## Records supplied
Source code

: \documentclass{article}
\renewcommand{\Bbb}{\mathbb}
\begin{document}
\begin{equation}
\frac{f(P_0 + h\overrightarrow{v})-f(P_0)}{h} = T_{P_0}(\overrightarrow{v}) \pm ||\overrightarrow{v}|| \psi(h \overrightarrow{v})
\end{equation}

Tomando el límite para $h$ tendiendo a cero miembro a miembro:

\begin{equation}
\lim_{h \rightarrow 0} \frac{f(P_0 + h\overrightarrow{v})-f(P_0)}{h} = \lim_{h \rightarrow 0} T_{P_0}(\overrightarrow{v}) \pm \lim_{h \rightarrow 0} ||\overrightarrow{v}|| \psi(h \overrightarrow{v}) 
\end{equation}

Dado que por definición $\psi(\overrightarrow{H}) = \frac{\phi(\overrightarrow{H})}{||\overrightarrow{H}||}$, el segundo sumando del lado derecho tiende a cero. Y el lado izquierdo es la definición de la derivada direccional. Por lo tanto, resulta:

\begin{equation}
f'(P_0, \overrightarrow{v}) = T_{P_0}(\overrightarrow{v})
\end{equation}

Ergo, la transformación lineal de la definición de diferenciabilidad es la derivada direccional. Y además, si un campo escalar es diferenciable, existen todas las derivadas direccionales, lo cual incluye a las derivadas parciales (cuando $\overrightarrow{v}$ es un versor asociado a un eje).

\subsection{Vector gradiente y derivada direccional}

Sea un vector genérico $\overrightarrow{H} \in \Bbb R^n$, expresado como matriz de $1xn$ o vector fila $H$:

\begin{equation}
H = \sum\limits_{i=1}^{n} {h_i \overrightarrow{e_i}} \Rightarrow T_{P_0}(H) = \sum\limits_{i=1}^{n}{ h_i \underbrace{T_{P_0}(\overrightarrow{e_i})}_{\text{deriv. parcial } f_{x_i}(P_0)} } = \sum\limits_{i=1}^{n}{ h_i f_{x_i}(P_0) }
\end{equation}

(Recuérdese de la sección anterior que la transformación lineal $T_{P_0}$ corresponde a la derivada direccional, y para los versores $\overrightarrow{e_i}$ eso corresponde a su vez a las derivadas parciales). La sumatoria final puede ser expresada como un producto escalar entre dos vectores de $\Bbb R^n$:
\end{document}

## Your task
When a line in the data contains the string "parciales", copy that line.

## Solution to this problem
Ergo, la transformación lineal de la definición de diferenciabilidad es la derivada direccional. Y además, si un campo escalar es diferenciable, existen todas las derivadas direccionales, lo cual incluye a las derivadas parciales (cuando $\overrightarrow{v}$ es un versor asociado a un eje).
(Recuérdese de la sección anterior que la transformación lineal $T_{P_0}$ corresponde a la derivada direccional, y para los versores $\overrightarrow{e_i}$ eso corresponde a su vez a las derivadas parciales). La sumatoria final puede ser expresada como un producto escalar entre dos vectores de $\Bbb R^n$:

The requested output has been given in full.